- **Exercise directions**
Scan the entries below for the string "textwidth" and copy every line where it turns up.

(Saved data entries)
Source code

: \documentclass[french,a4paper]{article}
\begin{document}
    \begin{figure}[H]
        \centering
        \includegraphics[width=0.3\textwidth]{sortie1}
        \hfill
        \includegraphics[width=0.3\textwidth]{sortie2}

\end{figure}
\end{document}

- **Response area**
        \includegraphics[width=0.3\textwidth]{sortie1}
        \includegraphics[width=0.3\textwidth]{sortie2}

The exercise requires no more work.